- _Work request_
Find the line that contains "recursion, set the" in the entries below. Write out that line and all that follow it, unchanged and alone.

- _Exercise inputs_

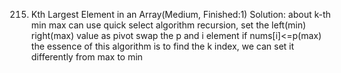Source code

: 215. Kth Largest Element in an Array(Medium, Finished:1)
    Solution: about k-th min max can use quick select algorithm 
    recursion, set the left(min) right(max) value as pivot 
    swap the p and i element if nums[i]<=p(max)
    the essence of this algorithm is to find the k index, we can set it differently from max to min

- _Your response_
    recursion, set the left(min) right(max) value as pivot 
    swap the p and i element if nums[i]<=p(max)
    the essence of this algorithm is to find the k index, we can set it differently from max to min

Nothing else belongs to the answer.